Exercise requirements
The material below contains a line with "Log Probability: [3.4176364]" and a line with "Any model has". Copy exactly those two lines and all lines between them.

Records for the exercise
· · · · · · ·
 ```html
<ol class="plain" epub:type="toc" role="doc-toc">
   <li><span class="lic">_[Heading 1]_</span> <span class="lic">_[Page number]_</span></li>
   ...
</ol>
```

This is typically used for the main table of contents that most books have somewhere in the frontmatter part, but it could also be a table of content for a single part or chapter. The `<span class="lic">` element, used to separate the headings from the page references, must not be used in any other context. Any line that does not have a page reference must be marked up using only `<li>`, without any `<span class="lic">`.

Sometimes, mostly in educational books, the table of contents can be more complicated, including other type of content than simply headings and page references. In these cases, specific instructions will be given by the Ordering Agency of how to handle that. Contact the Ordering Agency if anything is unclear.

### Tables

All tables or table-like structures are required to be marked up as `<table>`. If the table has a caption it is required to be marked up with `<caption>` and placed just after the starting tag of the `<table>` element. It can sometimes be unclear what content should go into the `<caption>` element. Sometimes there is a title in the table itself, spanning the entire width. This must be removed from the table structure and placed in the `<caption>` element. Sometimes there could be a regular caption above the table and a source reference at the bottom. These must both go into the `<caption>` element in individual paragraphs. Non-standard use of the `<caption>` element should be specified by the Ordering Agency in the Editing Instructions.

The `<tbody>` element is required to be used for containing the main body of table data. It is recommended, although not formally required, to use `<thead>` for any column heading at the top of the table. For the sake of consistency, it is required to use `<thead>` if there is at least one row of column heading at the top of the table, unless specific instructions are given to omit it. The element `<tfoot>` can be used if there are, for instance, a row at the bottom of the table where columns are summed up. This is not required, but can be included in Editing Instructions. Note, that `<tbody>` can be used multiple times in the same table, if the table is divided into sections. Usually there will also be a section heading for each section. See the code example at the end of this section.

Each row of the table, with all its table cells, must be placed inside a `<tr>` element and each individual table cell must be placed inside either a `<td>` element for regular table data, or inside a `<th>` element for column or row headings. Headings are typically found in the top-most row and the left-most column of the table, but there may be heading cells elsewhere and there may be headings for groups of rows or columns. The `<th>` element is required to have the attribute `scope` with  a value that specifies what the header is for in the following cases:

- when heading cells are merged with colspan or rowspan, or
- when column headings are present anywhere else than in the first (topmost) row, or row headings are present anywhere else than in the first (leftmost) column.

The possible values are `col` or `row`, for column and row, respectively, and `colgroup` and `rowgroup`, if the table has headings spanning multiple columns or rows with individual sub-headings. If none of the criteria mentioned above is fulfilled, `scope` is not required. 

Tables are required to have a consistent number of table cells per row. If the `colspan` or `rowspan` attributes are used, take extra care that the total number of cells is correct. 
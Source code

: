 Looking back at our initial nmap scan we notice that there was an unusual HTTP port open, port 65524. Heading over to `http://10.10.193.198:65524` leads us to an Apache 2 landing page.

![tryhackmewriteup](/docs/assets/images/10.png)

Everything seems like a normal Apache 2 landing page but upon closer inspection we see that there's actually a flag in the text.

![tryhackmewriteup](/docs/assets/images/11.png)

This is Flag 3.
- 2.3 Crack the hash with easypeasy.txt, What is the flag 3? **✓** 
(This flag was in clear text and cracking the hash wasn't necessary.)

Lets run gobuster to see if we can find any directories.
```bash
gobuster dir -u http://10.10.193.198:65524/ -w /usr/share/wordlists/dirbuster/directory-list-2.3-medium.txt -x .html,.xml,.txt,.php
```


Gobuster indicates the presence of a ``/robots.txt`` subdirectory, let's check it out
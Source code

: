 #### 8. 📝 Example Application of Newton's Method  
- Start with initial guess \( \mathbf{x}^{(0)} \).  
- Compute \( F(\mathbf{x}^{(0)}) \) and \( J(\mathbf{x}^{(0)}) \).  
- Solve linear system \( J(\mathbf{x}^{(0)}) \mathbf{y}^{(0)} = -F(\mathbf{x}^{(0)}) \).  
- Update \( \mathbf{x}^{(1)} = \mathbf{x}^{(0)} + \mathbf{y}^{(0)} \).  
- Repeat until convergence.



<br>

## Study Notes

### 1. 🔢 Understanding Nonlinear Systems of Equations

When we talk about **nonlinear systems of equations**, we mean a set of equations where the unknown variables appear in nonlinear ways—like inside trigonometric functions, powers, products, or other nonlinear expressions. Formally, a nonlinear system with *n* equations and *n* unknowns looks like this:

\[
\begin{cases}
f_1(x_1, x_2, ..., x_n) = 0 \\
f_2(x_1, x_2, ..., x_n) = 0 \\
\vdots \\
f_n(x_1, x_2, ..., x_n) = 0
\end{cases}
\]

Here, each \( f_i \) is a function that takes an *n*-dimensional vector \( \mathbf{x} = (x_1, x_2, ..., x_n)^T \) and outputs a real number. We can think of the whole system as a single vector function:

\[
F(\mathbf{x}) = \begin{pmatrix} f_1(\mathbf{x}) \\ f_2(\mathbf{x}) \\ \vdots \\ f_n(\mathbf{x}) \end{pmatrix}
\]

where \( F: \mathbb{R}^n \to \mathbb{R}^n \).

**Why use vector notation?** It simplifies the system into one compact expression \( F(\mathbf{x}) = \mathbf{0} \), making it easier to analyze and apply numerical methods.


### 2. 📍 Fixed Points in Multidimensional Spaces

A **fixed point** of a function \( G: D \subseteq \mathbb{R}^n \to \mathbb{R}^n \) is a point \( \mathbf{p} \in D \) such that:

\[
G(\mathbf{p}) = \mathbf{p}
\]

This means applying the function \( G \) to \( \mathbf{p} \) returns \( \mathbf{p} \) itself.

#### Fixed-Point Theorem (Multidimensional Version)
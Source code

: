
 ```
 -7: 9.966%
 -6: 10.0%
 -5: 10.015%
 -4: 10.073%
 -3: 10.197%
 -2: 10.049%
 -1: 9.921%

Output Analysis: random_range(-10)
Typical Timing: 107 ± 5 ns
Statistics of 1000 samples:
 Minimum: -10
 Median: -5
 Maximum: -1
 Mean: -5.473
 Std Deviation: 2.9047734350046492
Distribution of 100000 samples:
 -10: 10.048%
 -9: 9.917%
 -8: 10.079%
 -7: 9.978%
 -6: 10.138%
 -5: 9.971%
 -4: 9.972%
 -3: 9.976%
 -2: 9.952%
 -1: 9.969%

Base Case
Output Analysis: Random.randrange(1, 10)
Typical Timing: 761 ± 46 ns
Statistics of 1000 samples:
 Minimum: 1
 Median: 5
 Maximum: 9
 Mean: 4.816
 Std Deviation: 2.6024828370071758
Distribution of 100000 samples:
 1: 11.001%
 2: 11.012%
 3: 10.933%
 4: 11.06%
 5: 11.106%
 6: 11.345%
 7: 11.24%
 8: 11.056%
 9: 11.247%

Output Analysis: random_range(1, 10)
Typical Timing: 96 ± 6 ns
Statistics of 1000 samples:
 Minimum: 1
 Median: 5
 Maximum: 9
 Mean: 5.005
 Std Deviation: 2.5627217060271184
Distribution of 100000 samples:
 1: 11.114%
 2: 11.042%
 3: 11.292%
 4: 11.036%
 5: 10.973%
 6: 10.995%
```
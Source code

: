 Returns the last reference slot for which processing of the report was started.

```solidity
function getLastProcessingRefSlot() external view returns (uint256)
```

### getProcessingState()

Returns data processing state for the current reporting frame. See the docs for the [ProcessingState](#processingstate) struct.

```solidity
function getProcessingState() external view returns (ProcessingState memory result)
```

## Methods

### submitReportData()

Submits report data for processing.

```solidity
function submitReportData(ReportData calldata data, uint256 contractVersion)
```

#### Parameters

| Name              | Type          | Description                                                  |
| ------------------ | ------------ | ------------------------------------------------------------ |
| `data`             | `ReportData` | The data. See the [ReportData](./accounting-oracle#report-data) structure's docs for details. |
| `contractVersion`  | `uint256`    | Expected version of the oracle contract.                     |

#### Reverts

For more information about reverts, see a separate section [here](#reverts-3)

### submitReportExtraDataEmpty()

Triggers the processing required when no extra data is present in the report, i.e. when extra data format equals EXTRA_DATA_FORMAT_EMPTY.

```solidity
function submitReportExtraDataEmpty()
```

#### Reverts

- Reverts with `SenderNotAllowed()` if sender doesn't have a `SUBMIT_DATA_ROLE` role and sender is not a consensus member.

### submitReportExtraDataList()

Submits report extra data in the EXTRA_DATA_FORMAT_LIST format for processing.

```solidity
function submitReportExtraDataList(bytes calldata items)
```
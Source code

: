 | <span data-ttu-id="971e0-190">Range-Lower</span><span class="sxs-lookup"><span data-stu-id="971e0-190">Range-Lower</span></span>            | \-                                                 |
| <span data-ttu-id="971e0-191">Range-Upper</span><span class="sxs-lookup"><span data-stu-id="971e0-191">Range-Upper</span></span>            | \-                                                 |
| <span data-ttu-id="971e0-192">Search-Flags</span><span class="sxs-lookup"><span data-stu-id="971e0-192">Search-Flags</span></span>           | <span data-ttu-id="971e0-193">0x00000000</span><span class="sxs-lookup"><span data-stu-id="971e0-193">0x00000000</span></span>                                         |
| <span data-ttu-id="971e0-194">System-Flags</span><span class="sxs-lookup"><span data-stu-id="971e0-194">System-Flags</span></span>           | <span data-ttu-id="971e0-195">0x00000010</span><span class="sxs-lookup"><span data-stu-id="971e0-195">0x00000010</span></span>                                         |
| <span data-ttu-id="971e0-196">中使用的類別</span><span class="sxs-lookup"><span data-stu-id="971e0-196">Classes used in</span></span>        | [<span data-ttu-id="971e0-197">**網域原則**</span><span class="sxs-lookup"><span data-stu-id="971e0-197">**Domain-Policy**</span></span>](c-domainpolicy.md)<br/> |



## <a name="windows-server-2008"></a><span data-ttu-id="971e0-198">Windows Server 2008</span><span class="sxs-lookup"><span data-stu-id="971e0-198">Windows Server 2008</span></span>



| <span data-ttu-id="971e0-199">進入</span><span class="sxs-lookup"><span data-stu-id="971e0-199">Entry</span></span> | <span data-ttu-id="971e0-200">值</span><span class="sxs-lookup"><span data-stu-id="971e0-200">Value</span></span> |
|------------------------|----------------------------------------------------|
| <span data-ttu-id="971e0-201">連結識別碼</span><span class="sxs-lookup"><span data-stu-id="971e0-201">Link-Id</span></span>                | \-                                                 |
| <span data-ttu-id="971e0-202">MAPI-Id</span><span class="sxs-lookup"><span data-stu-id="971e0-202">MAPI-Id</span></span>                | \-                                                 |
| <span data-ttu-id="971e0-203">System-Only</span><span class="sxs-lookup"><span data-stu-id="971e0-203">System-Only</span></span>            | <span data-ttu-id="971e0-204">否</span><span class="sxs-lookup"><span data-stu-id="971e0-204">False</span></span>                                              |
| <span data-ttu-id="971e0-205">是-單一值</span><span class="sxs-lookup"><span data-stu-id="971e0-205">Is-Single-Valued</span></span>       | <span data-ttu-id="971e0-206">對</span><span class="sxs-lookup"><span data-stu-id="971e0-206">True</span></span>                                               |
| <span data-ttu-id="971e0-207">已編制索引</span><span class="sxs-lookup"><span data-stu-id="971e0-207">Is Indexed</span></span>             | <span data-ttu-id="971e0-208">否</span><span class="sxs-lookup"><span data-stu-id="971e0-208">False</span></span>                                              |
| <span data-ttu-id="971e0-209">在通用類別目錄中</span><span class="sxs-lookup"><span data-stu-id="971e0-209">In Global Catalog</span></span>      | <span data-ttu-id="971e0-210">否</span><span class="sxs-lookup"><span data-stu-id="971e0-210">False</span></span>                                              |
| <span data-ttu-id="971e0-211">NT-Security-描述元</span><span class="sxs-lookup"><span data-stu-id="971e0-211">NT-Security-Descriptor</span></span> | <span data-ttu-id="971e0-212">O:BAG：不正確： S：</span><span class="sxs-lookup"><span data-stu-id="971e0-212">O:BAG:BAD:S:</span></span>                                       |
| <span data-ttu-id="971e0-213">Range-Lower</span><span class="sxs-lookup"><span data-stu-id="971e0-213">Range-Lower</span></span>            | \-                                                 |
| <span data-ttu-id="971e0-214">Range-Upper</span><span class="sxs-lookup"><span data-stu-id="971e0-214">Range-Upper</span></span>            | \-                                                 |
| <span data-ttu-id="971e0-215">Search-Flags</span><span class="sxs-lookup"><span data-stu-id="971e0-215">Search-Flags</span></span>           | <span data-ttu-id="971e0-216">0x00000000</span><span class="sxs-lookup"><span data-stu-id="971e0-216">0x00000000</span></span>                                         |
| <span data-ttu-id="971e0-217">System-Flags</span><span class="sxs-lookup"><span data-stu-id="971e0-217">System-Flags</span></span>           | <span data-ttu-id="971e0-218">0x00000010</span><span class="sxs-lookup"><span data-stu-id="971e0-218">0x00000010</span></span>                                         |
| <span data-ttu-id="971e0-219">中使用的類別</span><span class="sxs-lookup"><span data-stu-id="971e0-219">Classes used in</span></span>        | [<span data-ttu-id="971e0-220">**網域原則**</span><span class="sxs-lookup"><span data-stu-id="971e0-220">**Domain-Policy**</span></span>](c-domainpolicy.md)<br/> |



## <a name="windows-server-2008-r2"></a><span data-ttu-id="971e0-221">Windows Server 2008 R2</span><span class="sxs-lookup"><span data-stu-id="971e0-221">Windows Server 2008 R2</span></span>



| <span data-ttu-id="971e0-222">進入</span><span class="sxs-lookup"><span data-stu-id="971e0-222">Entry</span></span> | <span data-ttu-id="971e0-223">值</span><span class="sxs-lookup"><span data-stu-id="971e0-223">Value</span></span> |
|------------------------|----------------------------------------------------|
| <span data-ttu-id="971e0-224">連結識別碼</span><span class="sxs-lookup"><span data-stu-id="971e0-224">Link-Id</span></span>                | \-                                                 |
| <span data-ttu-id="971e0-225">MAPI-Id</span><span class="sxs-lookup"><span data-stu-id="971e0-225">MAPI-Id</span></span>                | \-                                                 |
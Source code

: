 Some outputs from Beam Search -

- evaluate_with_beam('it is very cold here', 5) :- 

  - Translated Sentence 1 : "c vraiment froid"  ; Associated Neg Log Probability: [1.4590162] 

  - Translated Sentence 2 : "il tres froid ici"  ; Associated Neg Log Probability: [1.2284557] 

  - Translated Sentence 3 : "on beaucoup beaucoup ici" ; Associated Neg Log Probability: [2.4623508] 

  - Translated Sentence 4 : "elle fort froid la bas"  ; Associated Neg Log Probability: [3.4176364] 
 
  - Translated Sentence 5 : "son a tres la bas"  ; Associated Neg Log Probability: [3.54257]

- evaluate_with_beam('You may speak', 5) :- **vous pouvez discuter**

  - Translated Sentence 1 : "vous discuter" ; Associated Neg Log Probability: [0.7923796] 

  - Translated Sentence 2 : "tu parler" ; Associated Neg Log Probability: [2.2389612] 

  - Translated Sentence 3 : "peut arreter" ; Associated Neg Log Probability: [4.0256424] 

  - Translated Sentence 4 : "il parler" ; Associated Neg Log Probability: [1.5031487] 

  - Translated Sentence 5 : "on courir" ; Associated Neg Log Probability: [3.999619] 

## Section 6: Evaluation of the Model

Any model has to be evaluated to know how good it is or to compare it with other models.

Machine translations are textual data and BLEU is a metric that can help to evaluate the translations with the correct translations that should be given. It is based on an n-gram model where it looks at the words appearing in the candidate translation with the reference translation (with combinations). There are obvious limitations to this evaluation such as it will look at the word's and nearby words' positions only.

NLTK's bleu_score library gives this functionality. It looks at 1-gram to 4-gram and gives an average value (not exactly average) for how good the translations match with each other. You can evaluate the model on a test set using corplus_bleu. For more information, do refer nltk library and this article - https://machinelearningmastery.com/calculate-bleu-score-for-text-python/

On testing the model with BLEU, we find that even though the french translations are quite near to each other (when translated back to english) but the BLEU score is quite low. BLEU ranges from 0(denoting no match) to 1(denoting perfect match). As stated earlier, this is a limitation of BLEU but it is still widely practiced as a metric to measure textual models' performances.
· · · · · · ·
Solved problem
  - Translated Sentence 4 : "elle fort froid la bas"  ; Associated Neg Log Probability: [3.4176364] 
 
  - Translated Sentence 5 : "son a tres la bas"  ; Associated Neg Log Probability: [3.54257]

- evaluate_with_beam('You may speak', 5) :- **vous pouvez discuter**

  - Translated Sentence 1 : "vous discuter" ; Associated Neg Log Probability: [0.7923796] 

  - Translated Sentence 2 : "tu parler" ; Associated Neg Log Probability: [2.2389612] 

  - Translated Sentence 3 : "peut arreter" ; Associated Neg Log Probability: [4.0256424] 

  - Translated Sentence 4 : "il parler" ; Associated Neg Log Probability: [1.5031487] 

  - Translated Sentence 5 : "on courir" ; Associated Neg Log Probability: [3.999619] 

## Section 6: Evaluation of the Model

Any model has to be evaluated to know how good it is or to compare it with other models.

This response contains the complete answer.